### Data to use
———

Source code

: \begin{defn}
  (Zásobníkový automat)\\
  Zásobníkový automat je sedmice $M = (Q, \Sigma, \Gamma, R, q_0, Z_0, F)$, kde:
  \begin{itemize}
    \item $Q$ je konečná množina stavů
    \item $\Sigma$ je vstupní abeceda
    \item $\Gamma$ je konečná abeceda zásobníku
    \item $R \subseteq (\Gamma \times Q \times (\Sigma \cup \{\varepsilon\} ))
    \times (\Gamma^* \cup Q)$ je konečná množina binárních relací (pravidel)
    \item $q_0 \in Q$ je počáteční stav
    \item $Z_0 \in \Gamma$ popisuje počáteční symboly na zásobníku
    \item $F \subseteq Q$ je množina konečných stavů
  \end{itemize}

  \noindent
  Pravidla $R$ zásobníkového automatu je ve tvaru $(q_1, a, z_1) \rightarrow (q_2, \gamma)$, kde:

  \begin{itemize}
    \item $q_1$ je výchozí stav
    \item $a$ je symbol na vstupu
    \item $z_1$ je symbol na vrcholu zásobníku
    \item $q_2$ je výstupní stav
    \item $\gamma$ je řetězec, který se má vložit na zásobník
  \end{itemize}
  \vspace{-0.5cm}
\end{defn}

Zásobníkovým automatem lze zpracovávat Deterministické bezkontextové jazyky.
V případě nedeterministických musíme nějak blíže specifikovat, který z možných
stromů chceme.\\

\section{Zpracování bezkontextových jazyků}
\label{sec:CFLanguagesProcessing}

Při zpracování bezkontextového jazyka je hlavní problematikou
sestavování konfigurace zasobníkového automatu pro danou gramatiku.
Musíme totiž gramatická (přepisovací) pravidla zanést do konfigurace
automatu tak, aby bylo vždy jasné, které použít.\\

———

What lines of the data contain the string "počáteční"? List them.

    \item $q_0 \in Q$ je počáteční stav
    \item $Z_0 \in \Gamma$ popisuje počáteční symboly na zásobníku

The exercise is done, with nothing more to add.